BEGIN Exercise data

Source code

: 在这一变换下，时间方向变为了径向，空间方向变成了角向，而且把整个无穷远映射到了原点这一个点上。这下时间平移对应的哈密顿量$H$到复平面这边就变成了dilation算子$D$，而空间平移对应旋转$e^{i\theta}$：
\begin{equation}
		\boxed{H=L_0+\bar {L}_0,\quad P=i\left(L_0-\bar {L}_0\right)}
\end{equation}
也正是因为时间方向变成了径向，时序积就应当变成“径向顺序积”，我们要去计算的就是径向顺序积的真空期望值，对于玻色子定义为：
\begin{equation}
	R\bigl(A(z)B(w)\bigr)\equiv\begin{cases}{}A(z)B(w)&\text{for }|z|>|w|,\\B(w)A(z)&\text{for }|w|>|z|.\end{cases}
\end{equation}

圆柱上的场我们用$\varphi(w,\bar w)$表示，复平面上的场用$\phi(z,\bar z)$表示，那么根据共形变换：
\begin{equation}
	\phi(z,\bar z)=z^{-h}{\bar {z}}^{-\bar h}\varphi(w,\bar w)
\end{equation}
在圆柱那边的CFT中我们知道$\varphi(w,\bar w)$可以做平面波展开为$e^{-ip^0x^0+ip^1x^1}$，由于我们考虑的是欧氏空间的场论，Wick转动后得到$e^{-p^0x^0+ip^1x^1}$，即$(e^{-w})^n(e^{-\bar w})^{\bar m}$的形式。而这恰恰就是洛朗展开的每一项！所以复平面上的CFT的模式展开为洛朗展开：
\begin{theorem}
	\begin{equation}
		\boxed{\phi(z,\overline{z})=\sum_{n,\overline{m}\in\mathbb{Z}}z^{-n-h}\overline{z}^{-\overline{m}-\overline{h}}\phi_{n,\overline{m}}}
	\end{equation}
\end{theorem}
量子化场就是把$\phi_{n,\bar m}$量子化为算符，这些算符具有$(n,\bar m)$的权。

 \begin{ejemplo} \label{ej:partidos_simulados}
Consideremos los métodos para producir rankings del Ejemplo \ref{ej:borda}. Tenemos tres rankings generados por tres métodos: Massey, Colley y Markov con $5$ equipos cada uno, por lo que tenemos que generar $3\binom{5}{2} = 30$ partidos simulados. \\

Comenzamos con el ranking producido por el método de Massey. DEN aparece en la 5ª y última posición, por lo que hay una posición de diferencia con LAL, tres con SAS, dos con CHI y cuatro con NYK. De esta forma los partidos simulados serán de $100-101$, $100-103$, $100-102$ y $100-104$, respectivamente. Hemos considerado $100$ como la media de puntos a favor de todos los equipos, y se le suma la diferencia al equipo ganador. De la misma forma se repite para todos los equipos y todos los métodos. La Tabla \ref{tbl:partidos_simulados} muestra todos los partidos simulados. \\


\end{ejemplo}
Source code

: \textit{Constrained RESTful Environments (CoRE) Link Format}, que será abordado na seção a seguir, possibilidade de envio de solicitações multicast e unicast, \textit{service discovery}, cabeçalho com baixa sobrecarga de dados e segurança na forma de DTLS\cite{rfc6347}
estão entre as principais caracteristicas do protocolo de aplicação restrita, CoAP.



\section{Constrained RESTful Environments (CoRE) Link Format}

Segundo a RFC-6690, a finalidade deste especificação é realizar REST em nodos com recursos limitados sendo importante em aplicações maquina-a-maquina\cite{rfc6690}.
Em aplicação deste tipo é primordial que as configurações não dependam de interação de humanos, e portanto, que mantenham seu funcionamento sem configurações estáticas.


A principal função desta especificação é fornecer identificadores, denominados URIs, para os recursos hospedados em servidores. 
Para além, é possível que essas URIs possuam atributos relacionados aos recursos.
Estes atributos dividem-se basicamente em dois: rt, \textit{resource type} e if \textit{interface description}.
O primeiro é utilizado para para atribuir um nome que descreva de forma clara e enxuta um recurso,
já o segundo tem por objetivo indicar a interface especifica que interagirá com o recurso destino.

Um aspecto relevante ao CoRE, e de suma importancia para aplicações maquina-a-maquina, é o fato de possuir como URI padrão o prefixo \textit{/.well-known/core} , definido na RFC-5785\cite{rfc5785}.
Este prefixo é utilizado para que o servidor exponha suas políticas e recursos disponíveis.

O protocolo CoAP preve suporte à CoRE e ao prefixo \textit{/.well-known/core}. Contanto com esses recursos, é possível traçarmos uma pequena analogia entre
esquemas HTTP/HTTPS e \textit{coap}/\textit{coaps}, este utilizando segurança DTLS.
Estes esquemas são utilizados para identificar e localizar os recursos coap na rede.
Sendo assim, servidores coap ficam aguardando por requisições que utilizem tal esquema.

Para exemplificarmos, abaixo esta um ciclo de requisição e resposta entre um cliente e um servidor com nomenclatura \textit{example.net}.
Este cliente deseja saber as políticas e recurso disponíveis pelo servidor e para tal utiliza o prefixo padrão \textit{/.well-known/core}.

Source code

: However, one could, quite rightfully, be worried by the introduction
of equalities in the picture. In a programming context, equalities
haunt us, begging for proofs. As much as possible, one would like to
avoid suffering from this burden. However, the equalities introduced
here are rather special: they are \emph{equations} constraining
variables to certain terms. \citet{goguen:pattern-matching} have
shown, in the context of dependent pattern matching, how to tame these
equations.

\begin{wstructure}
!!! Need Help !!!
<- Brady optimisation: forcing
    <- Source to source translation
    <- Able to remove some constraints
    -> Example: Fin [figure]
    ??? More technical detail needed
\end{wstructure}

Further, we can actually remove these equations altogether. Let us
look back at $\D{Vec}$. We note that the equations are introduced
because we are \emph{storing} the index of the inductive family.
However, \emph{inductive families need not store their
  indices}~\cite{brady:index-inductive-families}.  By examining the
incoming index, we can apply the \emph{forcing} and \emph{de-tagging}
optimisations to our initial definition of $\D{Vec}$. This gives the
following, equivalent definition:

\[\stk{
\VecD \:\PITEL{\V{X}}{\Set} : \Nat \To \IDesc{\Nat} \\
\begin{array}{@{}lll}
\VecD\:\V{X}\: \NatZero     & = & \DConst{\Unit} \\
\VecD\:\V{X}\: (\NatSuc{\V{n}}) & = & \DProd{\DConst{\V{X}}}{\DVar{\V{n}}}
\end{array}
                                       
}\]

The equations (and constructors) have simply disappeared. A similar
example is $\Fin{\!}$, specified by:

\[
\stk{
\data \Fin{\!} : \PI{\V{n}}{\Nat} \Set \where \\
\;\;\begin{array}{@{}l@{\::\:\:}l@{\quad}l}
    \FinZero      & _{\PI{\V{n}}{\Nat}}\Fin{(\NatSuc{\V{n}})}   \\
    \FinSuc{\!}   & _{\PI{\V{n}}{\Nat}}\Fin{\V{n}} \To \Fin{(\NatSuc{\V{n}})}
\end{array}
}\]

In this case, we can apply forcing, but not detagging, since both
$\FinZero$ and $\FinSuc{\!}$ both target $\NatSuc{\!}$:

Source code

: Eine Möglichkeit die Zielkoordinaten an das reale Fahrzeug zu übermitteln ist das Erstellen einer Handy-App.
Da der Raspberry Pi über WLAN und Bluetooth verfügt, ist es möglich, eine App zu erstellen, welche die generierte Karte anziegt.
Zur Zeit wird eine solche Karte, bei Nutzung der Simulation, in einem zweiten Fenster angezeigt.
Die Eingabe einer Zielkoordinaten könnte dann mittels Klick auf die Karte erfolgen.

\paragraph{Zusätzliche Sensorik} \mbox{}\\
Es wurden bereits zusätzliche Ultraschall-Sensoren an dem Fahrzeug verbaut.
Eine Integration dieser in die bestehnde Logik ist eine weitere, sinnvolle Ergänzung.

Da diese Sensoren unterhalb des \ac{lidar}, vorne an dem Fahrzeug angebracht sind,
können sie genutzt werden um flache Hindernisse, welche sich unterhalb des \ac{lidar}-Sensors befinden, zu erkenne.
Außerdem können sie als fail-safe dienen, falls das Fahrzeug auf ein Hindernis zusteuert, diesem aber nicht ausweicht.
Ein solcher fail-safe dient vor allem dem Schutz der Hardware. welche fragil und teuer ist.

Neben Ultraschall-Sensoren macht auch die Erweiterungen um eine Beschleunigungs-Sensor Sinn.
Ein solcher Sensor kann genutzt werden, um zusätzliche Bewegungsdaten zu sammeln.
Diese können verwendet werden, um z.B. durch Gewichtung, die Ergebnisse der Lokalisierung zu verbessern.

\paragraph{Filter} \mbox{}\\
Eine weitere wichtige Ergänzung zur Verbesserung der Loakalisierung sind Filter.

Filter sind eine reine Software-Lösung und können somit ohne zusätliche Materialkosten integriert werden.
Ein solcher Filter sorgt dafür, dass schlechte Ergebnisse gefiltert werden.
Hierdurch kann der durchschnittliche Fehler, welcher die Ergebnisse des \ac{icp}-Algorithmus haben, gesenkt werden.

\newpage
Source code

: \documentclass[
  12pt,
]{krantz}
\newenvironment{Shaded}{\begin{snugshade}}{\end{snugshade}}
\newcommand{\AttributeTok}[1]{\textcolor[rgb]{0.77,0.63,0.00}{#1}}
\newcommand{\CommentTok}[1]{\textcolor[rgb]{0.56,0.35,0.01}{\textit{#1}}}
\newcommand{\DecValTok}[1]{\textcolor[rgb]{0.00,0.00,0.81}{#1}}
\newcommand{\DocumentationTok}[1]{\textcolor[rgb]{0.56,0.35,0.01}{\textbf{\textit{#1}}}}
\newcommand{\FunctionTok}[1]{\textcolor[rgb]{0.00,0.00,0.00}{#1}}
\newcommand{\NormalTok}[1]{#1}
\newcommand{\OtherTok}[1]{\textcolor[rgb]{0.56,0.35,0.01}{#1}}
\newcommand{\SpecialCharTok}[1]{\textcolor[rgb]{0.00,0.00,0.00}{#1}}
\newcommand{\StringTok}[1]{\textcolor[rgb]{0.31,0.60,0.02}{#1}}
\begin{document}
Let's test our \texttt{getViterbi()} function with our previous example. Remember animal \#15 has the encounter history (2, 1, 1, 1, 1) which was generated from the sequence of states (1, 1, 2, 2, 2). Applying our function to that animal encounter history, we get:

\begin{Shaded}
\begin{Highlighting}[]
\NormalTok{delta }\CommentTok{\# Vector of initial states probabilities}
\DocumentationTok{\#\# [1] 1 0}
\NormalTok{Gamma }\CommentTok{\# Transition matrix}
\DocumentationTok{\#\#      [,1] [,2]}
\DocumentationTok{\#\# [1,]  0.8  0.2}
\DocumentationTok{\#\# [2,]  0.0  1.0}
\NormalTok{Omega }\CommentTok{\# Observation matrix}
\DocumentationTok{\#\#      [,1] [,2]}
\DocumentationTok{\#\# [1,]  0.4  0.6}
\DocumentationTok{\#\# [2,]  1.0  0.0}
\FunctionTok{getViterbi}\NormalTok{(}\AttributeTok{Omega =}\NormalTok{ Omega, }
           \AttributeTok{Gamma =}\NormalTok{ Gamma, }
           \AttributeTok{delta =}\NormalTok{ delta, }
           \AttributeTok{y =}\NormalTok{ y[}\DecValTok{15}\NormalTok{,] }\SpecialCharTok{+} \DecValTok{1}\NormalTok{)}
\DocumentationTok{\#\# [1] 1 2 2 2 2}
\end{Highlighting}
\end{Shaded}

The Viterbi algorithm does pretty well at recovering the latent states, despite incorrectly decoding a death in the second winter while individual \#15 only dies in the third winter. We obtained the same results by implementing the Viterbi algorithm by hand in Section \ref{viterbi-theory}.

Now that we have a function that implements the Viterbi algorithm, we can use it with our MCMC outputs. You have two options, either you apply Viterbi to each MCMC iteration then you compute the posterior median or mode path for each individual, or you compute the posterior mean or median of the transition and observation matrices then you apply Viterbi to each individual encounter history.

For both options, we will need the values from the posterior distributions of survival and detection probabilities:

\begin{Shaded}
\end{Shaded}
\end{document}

END Exercise data

What is expected |
All lines holding the word "that" must be found in the listing and copied.

Written solution |
look back at $\D{Vec}$. We note that the equations are introduced
Let's test our \texttt{getViterbi()} function with our previous example. Remember animal \#15 has the encounter history (2, 1, 1, 1, 1) which was generated from the sequence of states (1, 1, 2, 2, 2). Applying our function to that animal encounter history, we get:
Now that we have a function that implements the Viterbi algorithm, we can use it with our MCMC outputs. You have two options, either you apply Viterbi to each MCMC iteration then you compute the posterior median or mode path for each individual, or you compute the posterior mean or median of the transition and observation matrices then you apply Viterbi to each individual encounter history.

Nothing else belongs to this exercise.